Here is the question i'm particularly interested in :
Let $f$ be a modular form, suppose we know the $a_p(f)$ for all but finitely many prime $p$. Is this enough to know the modular forms i.e. to know all the $a_n$ ? If it is true can you give a proof or reference ?
I'm also interested (but it's less important) in the following related question ?
Is there an algorithmic way to compute the $a_n$ ?
Is there a least amount of coefficients that you need to know to compute all the others ?
As posed, the answer is clearly "no": it's not enough to know all but finitely many prime coefficients.
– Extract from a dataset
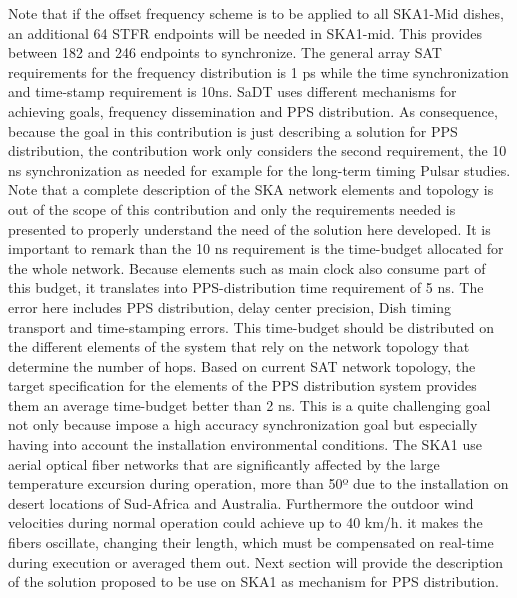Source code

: Note that if the offset frequency scheme is to be applied to all SKA1-Mid dishes, an additional 64 STFR endpoints will be needed in SKA1-mid. This provides between 182 and 246 endpoints to synchronize. 
The general array SAT requirements for the frequency distribution is 1 ps while the time synchronization and time-stamp requirement is 10ns. SaDT uses different mechanisms for achieving goals, frequency dissemination and PPS distribution. As consequence, because the goal in this contribution is just describing a solution for PPS distribution, the contribution work only considers the second requirement, the 10 ns synchronization as needed for example for the long-term timing Pulsar studies. Note that a complete description of the SKA network elements and topology is out of the scope of this contribution and only the requirements needed is presented to properly understand the need of the solution here developed. 
It is important to remark than the 10 ns requirement is the time-budget allocated for the whole network. Because elements such as main clock also consume part of this budget, it translates into PPS-distribution time requirement of 5 ns. The error here includes PPS distribution, delay center precision, Dish timing transport and time-stamping errors. This time-budget should be distributed on the different elements of the system that rely on the network topology that determine the number of hops. Based on current SAT network topology, the target specification for the elements of the PPS distribution system provides them an average time-budget better than 2 ns. This is a quite challenging goal not only because impose a high accuracy synchronization goal but especially having into account the installation environmental conditions. The SKA1 use aerial optical fiber networks that are significantly affected by the large temperature excursion during operation, more than 50º due to the installation on desert locations of Sud-Africa and Australia. Furthermore the outdoor wind velocities during normal operation could achieve up to 40 km/h. it makes the fibers oscillate, changing their length, which must be compensated on real-time during execution or averaged them out. 
Next section will provide the description of the solution proposed to be use on SKA1 as mechanism for PPS distribution.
To see why, let $f$ be your favourite non-zero modular form (of some weight $k$ and level $N$); then $g(z) = f(2z)$ is a modular form of weight $k$ and level $2N$, and $a_p(g) = 0$ for every prime $p$ except 2. But $g$ is not zero.
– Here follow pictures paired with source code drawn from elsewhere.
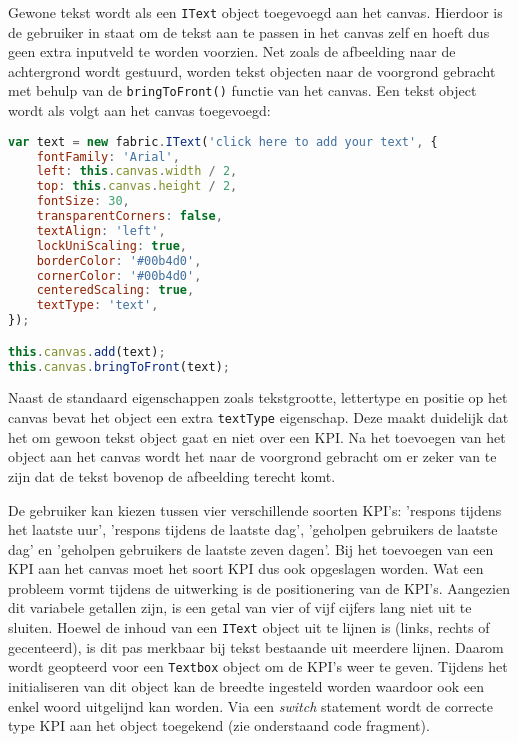 
Gewone tekst wordt als een \lstinline{IText} object toegevoegd aan het canvas. Hierdoor is de gebruiker in staat om de tekst aan te passen in het canvas zelf en hoeft dus geen extra inputveld te worden voorzien. Net zoals de afbeelding naar de achtergrond wordt gestuurd, worden tekst objecten naar de voorgrond gebracht met behulp van de \lstinline{bringToFront()} functie van het canvas. Een tekst object wordt als volgt aan het canvas toegevoegd:

\begin{lstlisting}[language=javascript]
var text = new fabric.IText('click here to add your text', {
	fontFamily: 'Arial',
	left: this.canvas.width / 2,
	top: this.canvas.height / 2,
	fontSize: 30,
	transparentCorners: false,
	textAlign: 'left',
	lockUniScaling: true,
	borderColor: '#00b4d0',
	cornerColor: '#00b4d0',
	centeredScaling: true,
	textType: 'text',
});

this.canvas.add(text);
this.canvas.bringToFront(text);
\end{lstlisting}

Naast de standaard eigenschappen zoals tekstgrootte, lettertype en positie op het canvas bevat het object een extra \lstinline{textType} eigenschap. Deze maakt duidelijk dat het om gewoon tekst object gaat en niet over een KPI. Na het toevoegen van het object aan het canvas wordt het naar de voorgrond gebracht om er zeker van te zijn dat de tekst bovenop de afbeelding terecht komt. 

De gebruiker kan kiezen tussen vier verschillende soorten KPI's: 'respons tijdens het laatste uur', 'respons tijdens de laatste dag', 'geholpen gebruikers de laatste dag' en 'geholpen gebruikers de laatste zeven dagen'. Bij het toevoegen van een KPI aan het canvas moet het soort KPI dus ook opgeslagen worden.%
Wat een probleem vormt tijdens de uitwerking is de positionering van de KPI's. Aangezien dit variabele getallen zijn, is een getal van vier of vijf cijfers lang niet uit te sluiten. Hoewel de inhoud van een \lstinline{IText} object uit te lijnen is (links, rechts of gecenteerd), is dit pas merkbaar bij tekst bestaande uit meerdere lijnen. Daarom wordt geopteerd voor een \lstinline{Textbox} object om de KPI's weer te geven. Tijdens het initialiseren van dit object kan de breedte ingesteld worden waardoor ook een enkel woord uitgelijnd kan worden. Via een \textit{switch} statement wordt de correcte type KPI aan het object toegekend (zie onderstaand code fragment).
If you know that $f$ is a newform, then knowing $a_p(f)$ for all but finitely many $p$ is enough to determine $f$; this is a deep and significant theorem (the "strong multiplicity one" theorem) and I don't think there's an easy way to make it algorithmic. (At least, if you don't know the weight and the level beforehand then you're definitely in trouble. If you know the weight and level, then there are algorithms which will allow you to compute all the newforms of that weight and level, and then you can just check to see which one has the $a_p$'s you expect.)